■ **Assignment**:
Repeat exactly the lines of the entries below from the one with "Pastikan Pull Request" through the one with "The above copyright", both ends included, and nothing else.

■ **Dataset**:
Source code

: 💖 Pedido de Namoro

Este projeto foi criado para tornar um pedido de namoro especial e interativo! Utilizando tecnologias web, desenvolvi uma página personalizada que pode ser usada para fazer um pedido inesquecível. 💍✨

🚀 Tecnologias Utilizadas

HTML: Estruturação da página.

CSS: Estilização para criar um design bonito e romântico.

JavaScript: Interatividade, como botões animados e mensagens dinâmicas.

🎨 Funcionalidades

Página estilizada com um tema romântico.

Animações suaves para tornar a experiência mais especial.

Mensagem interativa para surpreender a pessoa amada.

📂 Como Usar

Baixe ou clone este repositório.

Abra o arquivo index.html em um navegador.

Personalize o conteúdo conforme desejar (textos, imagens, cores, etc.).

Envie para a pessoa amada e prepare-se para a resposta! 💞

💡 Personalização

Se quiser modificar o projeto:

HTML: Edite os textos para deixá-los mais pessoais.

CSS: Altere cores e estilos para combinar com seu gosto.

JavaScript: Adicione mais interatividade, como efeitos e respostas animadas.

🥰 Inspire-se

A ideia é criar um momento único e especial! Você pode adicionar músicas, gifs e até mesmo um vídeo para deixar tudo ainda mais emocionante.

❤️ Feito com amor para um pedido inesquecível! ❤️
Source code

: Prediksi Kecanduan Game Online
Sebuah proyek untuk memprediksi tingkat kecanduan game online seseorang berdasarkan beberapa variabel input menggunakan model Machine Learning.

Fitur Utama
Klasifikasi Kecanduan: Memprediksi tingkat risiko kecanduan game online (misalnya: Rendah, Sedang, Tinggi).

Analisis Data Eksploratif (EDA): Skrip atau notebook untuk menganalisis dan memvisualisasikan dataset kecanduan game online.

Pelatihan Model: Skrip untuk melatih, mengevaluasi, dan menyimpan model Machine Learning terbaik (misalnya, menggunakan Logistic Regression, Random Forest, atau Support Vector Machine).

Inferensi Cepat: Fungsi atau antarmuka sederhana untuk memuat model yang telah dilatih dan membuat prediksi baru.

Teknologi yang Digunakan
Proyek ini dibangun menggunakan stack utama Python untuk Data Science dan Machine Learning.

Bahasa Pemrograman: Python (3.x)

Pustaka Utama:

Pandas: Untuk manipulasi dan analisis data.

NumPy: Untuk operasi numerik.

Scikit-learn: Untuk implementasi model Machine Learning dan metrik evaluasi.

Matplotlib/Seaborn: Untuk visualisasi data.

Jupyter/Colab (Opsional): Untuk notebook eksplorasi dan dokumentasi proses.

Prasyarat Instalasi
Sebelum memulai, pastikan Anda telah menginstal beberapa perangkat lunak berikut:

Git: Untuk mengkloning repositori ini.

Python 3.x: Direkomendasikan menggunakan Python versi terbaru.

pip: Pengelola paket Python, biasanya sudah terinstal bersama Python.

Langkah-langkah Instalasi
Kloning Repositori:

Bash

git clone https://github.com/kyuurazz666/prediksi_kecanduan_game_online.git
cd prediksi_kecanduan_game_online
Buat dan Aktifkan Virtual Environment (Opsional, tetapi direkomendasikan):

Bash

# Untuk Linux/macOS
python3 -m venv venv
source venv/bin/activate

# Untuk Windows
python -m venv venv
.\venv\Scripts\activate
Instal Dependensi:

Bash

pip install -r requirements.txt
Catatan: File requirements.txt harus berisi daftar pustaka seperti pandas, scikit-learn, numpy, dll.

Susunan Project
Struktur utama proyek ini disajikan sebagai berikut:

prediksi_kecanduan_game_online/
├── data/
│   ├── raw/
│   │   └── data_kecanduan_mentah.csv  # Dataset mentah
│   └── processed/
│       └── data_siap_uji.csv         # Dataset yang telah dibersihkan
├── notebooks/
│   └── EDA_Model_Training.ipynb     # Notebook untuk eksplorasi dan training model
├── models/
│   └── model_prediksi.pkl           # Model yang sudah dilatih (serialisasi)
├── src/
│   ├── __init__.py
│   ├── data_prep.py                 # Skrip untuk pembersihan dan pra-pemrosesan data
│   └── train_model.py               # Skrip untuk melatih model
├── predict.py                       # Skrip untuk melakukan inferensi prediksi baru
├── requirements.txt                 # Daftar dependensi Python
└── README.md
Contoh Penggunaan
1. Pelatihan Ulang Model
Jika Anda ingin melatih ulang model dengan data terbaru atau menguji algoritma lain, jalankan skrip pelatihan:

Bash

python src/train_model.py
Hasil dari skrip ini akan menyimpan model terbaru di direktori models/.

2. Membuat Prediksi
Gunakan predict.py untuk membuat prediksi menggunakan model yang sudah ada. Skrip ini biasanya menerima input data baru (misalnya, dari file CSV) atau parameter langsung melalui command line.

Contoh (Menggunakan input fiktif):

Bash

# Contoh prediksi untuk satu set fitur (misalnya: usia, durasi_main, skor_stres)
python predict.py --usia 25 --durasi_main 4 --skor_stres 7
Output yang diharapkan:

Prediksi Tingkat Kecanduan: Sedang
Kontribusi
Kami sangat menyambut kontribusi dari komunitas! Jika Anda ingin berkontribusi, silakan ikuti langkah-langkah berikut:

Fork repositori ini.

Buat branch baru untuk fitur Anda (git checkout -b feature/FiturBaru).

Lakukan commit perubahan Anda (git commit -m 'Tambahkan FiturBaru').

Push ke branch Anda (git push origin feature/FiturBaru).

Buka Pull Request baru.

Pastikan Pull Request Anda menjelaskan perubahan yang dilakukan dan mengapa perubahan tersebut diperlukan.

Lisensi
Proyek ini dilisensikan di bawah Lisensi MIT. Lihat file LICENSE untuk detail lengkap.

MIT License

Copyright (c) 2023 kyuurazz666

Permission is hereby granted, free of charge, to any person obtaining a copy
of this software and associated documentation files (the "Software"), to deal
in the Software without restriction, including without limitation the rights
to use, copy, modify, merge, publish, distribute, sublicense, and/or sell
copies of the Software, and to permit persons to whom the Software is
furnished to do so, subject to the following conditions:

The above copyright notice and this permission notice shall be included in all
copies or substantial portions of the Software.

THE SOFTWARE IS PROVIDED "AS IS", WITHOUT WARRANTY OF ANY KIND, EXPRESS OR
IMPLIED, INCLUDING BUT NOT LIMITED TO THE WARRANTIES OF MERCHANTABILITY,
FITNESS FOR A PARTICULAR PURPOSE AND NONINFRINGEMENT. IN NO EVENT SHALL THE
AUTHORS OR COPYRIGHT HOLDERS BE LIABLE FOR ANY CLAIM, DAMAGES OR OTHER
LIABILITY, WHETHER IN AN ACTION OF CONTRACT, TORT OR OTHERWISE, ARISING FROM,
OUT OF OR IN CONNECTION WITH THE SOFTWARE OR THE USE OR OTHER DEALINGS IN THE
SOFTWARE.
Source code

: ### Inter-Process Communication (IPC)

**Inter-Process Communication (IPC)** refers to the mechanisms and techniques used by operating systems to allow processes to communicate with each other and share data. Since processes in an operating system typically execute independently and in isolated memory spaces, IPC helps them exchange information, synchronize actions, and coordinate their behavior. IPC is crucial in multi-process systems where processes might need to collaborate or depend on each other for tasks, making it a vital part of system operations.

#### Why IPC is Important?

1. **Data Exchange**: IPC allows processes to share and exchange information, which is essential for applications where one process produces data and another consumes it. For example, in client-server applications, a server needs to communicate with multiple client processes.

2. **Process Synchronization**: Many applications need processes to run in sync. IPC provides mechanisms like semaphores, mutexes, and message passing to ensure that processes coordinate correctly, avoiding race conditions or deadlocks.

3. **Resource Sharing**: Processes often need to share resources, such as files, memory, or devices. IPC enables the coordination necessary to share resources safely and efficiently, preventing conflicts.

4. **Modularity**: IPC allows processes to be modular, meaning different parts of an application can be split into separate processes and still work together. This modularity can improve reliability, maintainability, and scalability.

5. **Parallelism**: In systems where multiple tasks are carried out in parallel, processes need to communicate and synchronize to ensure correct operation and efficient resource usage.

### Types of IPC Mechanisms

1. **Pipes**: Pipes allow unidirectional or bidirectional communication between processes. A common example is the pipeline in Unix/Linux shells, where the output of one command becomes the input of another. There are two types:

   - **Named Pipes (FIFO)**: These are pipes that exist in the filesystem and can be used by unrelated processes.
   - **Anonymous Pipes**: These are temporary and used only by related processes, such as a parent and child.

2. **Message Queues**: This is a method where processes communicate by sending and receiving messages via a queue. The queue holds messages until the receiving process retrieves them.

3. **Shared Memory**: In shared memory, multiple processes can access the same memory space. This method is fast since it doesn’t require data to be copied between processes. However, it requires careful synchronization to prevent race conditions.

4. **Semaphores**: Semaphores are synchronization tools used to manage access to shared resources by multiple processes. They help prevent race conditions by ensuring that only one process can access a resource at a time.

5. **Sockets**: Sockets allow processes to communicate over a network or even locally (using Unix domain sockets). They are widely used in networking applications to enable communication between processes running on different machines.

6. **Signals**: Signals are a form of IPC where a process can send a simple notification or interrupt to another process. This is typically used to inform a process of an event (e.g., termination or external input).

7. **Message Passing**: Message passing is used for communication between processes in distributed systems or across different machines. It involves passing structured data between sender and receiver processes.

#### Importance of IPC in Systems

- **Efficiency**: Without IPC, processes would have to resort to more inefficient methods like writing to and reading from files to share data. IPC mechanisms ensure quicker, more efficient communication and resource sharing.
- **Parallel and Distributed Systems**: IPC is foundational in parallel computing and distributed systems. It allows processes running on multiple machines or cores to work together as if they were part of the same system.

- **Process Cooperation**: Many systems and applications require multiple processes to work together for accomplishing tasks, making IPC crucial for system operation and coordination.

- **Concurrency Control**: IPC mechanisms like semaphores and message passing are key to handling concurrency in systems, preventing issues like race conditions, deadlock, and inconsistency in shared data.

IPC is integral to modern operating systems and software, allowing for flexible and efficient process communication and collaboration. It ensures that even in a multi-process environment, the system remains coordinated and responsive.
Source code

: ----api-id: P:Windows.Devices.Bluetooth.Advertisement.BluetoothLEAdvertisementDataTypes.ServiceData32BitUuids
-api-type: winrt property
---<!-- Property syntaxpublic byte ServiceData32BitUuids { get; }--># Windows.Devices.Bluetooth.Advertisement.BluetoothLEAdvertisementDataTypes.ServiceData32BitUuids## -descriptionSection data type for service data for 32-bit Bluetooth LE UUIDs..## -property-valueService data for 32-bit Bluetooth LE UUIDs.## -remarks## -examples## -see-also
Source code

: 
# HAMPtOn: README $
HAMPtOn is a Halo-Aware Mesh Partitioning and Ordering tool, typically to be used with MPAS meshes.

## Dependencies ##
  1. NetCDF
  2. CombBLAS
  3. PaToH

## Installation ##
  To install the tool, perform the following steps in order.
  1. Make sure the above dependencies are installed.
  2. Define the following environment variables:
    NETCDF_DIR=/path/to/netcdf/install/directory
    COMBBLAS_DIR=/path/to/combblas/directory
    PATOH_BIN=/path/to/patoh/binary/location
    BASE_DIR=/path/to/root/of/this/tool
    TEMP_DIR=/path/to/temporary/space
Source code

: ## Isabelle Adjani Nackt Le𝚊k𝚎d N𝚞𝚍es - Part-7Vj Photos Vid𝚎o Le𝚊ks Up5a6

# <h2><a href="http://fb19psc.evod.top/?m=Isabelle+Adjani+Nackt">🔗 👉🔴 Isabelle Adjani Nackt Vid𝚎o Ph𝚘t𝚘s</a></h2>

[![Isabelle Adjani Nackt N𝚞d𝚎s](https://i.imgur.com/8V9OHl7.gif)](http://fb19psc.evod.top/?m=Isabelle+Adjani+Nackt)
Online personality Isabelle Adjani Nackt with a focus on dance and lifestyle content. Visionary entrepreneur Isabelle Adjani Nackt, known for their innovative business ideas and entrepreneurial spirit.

■ **Written answer**:
Pastikan Pull Request Anda menjelaskan perubahan yang dilakukan dan mengapa perubahan tersebut diperlukan.

Lisensi
Proyek ini dilisensikan di bawah Lisensi MIT. Lihat file LICENSE untuk detail lengkap.

MIT License

Copyright (c) 2023 kyuurazz666

Permission is hereby granted, free of charge, to any person obtaining a copy
of this software and associated documentation files (the "Software"), to deal
in the Software without restriction, including without limitation the rights
to use, copy, modify, merge, publish, distribute, sublicense, and/or sell
copies of the Software, and to permit persons to whom the Software is
furnished to do so, subject to the following conditions:

The above copyright notice and this permission notice shall be included in all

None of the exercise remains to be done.